Data shown:
_____

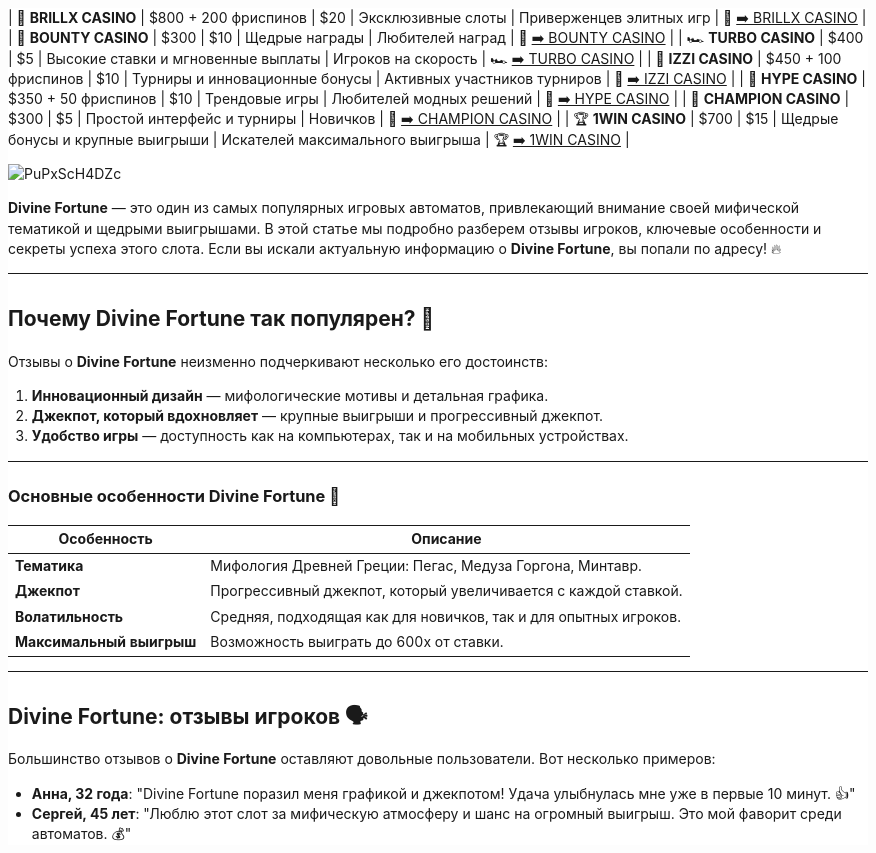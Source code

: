 | 💎 **BRILLX CASINO**    | $800 + 200 фриспинов        | $20                      | Эксклюзивные слоты                   | Приверженцев элитных игр     | 💎 [➡️ BRILLX CASINO](https://brillx.uno/BRIVK)           |
| 🎁 **BOUNTY CASINO**    | $300                       | $10                      | Щедрые награды                       | Любителей наград             | 🎁 [➡️ BOUNTY CASINO](https://bounty-casino.de/BOVK)      |
| 🏎️ **TURBO CASINO**     | $400                       | $5                       | Высокие ставки и мгновенные выплаты  | Игроков на скорость          | 🏎️ [➡️ TURBO CASINO](https://turbo-casino.mx/TURVK)      |
| 🎲 **IZZI CASINO**      | $450 + 100 фриспинов        | $10                      | Турниры и инновационные бонусы       | Активных участников турниров | 🎲 [➡️ IZZI CASINO](https://izzi-fr03.com/ca7c8a7b7)      |
| 🌟 **HYPE CASINO**      | $350 + 50 фриспинов         | $10                      | Трендовые игры                       | Любителей модных решений     | 🌟 [➡️ HYPE CASINO](https://hypekaz.com/dc2f44ad0)        |
| 🏅 **CHAMPION CASINO**  | $300                       | $5                       | Простой интерфейс и турниры          | Новичков                    | 🏅 [➡️ CHAMPION CASINO](https://champcasino.ink/pobeda/doa-hats?p80412p305331p112c) |
| 🏆 **1WIN CASINO**      | $700                       | $15                      | Щедрые бонусы и крупные выигрыши     | Искателей максимального выигрыша | 🏆 [➡️ 1WIN CASINO](https://brandplay.link/6F5VqbyZ)      |

![PuPxScH4DZc](https://github.com/user-attachments/assets/3769dc02-fee5-4c6e-b068-ec39e98a4846)

**Divine Fortune** — это один из самых популярных игровых автоматов, привлекающий внимание своей мифической тематикой и щедрыми выигрышами. В этой статье мы подробно разберем отзывы игроков, ключевые особенности и секреты успеха этого слота. Если вы искали актуальную информацию о **Divine Fortune**, вы попали по адресу! 🔥

---

## Почему Divine Fortune так популярен? 🤔

Отзывы о **Divine Fortune** неизменно подчеркивают несколько его достоинств: 

1. **Инновационный дизайн** — мифологические мотивы и детальная графика.
2. **Джекпот, который вдохновляет** — крупные выигрыши и прогрессивный джекпот.
3. **Удобство игры** — доступность как на компьютерах, так и на мобильных устройствах.

---

### Основные особенности Divine Fortune 💎

| Особенность         | Описание                                                                 |
|---------------------|--------------------------------------------------------------------------|
| **Тематика**        | Мифология Древней Греции: Пегас, Медуза Горгона, Минтавр.               |
| **Джекпот**         | Прогрессивный джекпот, который увеличивается с каждой ставкой.          |
| **Волатильность**   | Средняя, подходящая как для новичков, так и для опытных игроков.         |
| **Максимальный выигрыш** | Возможность выиграть до 600x от ставки.                            |

---

## Divine Fortune: отзывы игроков 🗣️

Большинство отзывов о **Divine Fortune** оставляют довольные пользователи. Вот несколько примеров:

- **Анна, 32 года**: "Divine Fortune поразил меня графикой и джекпотом! Удача улыбнулась мне уже в первые 10 минут. 👍"
- **Сергей, 45 лет**: "Люблю этот слот за мифическую атмосферу и шанс на огромный выигрыш. Это мой фаворит среди автоматов. 💰"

_____

What to produce:
Print the entire listing above verbatim. No picture should be included.

Problem solution:
Source code

: | 💎 **BRILLX CASINO**    | $800 + 200 фриспинов        | $20                      | Эксклюзивные слоты                   | Приверженцев элитных игр     | 💎 [➡️ BRILLX CASINO](https://brillx.uno/BRIVK)           |
| 🎁 **BOUNTY CASINO**    | $300                       | $10                      | Щедрые награды                       | Любителей наград             | 🎁 [➡️ BOUNTY CASINO](https://bounty-casino.de/BOVK)      |
| 🏎️ **TURBO CASINO**     | $400                       | $5                       | Высокие ставки и мгновенные выплаты  | Игроков на скорость          | 🏎️ [➡️ TURBO CASINO](https://turbo-casino.mx/TURVK)      |
| 🎲 **IZZI CASINO**      | $450 + 100 фриспинов        | $10                      | Турниры и инновационные бонусы       | Активных участников турниров | 🎲 [➡️ IZZI CASINO](https://izzi-fr03.com/ca7c8a7b7)      |
| 🌟 **HYPE CASINO**      | $350 + 50 фриспинов         | $10                      | Трендовые игры                       | Любителей модных решений     | 🌟 [➡️ HYPE CASINO](https://hypekaz.com/dc2f44ad0)        |
| 🏅 **CHAMPION CASINO**  | $300                       | $5                       | Простой интерфейс и турниры          | Новичков                    | 🏅 [➡️ CHAMPION CASINO](https://champcasino.ink/pobeda/doa-hats?p80412p305331p112c) |
| 🏆 **1WIN CASINO**      | $700                       | $15                      | Щедрые бонусы и крупные выигрыши     | Искателей максимального выигрыша | 🏆 [➡️ 1WIN CASINO](https://brandplay.link/6F5VqbyZ)      |

![PuPxScH4DZc](https://github.com/user-attachments/assets/3769dc02-fee5-4c6e-b068-ec39e98a4846)

**Divine Fortune** — это один из самых популярных игровых автоматов, привлекающий внимание своей мифической тематикой и щедрыми выигрышами. В этой статье мы подробно разберем отзывы игроков, ключевые особенности и секреты успеха этого слота. Если вы искали актуальную информацию о **Divine Fortune**, вы попали по адресу! 🔥

---

## Почему Divine Fortune так популярен? 🤔

Отзывы о **Divine Fortune** неизменно подчеркивают несколько его достоинств: 

1. **Инновационный дизайн** — мифологические мотивы и детальная графика.
2. **Джекпот, который вдохновляет** — крупные выигрыши и прогрессивный джекпот.
3. **Удобство игры** — доступность как на компьютерах, так и на мобильных устройствах.

---

### Основные особенности Divine Fortune 💎

| Особенность         | Описание                                                                 |
|---------------------|--------------------------------------------------------------------------|
| **Тематика**        | Мифология Древней Греции: Пегас, Медуза Горгона, Минтавр.               |
| **Джекпот**         | Прогрессивный джекпот, который увеличивается с каждой ставкой.          |
| **Волатильность**   | Средняя, подходящая как для новичков, так и для опытных игроков.         |
| **Максимальный выигрыш** | Возможность выиграть до 600x от ставки.                            |

---

## Divine Fortune: отзывы игроков 🗣️

Большинство отзывов о **Divine Fortune** оставляют довольные пользователи. Вот несколько примеров:

- **Анна, 32 года**: "Divine Fortune поразил меня графикой и джекпотом! Удача улыбнулась мне уже в первые 10 минут. 👍"
- **Сергей, 45 лет**: "Люблю этот слот за мифическую атмосферу и шанс на огромный выигрыш. Это мой фаворит среди автоматов. 💰"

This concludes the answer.